▶ **TASK DIRECTIONS**
When the string "varepsilon" occurs in a line of the records, show that line.

Data entries
<<<<
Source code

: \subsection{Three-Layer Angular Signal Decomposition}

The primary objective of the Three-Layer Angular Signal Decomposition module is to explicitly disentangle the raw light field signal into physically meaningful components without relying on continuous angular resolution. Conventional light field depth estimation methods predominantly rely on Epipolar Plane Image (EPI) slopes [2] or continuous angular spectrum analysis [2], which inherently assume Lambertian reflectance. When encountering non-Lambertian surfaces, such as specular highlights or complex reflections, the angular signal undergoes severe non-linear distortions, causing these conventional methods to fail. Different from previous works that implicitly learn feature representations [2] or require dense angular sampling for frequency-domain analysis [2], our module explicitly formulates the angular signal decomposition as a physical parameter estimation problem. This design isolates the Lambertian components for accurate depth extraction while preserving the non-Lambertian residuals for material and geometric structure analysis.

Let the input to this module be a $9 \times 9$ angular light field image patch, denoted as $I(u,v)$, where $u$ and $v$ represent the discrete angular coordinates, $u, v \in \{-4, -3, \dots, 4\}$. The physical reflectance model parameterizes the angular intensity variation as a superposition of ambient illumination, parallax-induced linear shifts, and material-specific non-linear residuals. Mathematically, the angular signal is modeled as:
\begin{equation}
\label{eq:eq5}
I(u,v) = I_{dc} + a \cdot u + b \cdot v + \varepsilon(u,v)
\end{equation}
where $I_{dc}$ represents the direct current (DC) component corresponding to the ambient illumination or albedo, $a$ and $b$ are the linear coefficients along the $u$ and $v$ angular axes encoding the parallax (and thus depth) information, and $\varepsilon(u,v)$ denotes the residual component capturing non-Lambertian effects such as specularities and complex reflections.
>>>>
▶ **WRITTEN SOLUTION**
I(u,v) = I_{dc} + a \cdot u + b \cdot v + \varepsilon(u,v)
where $I_{dc}$ represents the direct current (DC) component corresponding to the ambient illumination or albedo, $a$ and $b$ are the linear coefficients along the $u$ and $v$ angular axes encoding the parallax (and thus depth) information, and $\varepsilon(u,v)$ denotes the residual component capturing non-Lambertian effects such as specularities and complex reflections.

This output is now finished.